BRIDGE

Chi non sa giocare a bridge non s’illuda di essere una persona moderna. E ciò vale sia per gli uomini sia per le donne. Questo giuoco, che da noi è ormai diventato popolarissimo grazie a talune affermazioni della squadra italiana in campo internazionale e alle foto di attori famosi sui rotocalchi, mentre tengono le carte in mano, offre, tra l’altro, il vantaggio di tenere occupata tanta gente che non ha niente da fare e che non ha bisogno di lavorare per vivere.

Il bridge calamita tutta questa gente, uomini e donne, più donne che uomini, e la inchioda a un tavolo, coperto solitamente da un panno verde, per ore e ore, anzi per intere giornate, quando non sono nottate. Si tratta d’un giuoco che, di norma, diverte e appassiona, incuriosisce e preoccupa, e, talvolta, concentra e affligge: basta guardare in faccia i giocatori: pare che assistano alla lettura del telegiornale o a quella di un discorso della Meloni.
Stanno austeri, seri, ieratici e ansiosi di vedere come andrà a finire. Il bridge, tra l’altro, è un’attività tipicamente intellettuale: colui che lo pratica ha in testa soltanto questo giuoco, ci pensa giorno e notte, come a un romanzo a puntate di Alberto Moravia, e trova che la vita senza il bridge non sarebbe vita. Durante le partite non si fiata, non vola una mosca né un moccolo. Guai se qualcuno osasse parlare, confabulare, sussurrare: romperebbe non già le scatole, ma, come si dice, “l’incantesimo mistico del giuoco”. E tale rottura, normalmente, viene sempre evitata in partenza: “Lei gioca alle bocce? Peccato, altrimenti l’avrei fatta entrare nel C.A.B., cioè nel Circolo Amici del Bridge”. Oppure: “La porterei con me volentieri, commendatore, ma le sue, purtroppo, sono tonsille da stadio. Eccetera.

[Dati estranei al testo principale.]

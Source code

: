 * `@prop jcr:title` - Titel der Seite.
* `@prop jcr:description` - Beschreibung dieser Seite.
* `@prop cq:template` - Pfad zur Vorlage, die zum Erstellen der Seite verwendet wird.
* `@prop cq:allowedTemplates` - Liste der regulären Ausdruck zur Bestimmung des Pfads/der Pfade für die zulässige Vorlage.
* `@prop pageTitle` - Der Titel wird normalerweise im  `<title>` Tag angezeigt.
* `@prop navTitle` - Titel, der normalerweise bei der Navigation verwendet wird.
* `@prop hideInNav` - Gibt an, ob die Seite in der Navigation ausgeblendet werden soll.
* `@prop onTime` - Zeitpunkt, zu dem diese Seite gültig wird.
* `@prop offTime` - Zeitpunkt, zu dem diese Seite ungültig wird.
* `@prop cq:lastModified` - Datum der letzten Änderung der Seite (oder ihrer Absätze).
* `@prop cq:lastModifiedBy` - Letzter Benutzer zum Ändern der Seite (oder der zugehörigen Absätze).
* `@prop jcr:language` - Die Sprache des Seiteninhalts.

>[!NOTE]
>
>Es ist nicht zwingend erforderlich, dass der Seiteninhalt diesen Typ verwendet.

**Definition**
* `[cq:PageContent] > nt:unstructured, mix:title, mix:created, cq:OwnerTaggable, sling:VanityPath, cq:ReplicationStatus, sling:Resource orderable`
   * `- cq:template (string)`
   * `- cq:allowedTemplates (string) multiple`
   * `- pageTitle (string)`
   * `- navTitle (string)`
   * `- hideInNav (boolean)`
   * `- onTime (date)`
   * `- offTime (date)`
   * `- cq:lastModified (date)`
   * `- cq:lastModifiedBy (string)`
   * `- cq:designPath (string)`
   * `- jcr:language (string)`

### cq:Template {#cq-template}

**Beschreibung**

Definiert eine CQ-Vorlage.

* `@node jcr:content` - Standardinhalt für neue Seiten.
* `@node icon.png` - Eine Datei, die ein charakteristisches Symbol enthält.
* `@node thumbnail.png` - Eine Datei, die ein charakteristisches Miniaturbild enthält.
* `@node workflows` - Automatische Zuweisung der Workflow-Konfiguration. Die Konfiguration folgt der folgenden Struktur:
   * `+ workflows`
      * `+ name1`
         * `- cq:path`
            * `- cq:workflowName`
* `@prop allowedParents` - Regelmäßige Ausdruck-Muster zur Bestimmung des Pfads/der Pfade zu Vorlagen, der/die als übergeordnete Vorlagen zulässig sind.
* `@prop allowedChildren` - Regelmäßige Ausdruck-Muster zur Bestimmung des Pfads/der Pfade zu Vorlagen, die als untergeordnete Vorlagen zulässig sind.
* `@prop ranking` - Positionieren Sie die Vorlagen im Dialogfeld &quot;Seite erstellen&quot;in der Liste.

Il bridge, tuttavia, è un giuoco non solo impegnativo ma anche faticoso. Ci sono parecchie giocatrici, per esempio, che dopo un bridge-party durato a lungo, si lamentano: “Sono stanchissima: ho fatto nove ore di bridge senza un attimo di riposo, è davvero un’attività snervante!”. Vengono definite, quasi giocatrici, “le nuove vittime del tempo libero”, dato che altro tempo, in questo caso, non ce n’è proprio.

Bisogna riconoscere, però, che le donne con le carte in mano sono resistentissime ai sacrifici. Se qualcuno ordinasse loro di restare nove ore inchiodate a un altro tavolo, magari di cucina o di un ufficio, esse protesterebbero, potete giurarci; ma siccome il bridge è un sacrificio volontario, oltre al fatto che è molto di moda, vi si adattano con la massima applicazione, perfino con entusiasmo. Quasi un miracolo, se teniamo presente che, durante il giuoco, non si deve parlare, è di rigore il silenzio. Anzi, obbligare le donne a star zitte per tante ore di seguito, loro che sono abituate a parlare, o sparlare, se preferite, continuamente, è più d’un miracolo, per giunta assai raro. Le signore che intendono spettegolare, perciò, faranno bene a tenersi lontane dai tavoli di bridge, anche se attraenti, giovani e ricche, dato che il giuoco, praticato com’è con estremo silenzio, non consente nemmeno il più trattenuto degli “Ahi”, provocato dal noto calcetto d’intesa mollato sotto il tavolo negli stinchi del giocatore meno attento ma più “disponibile”.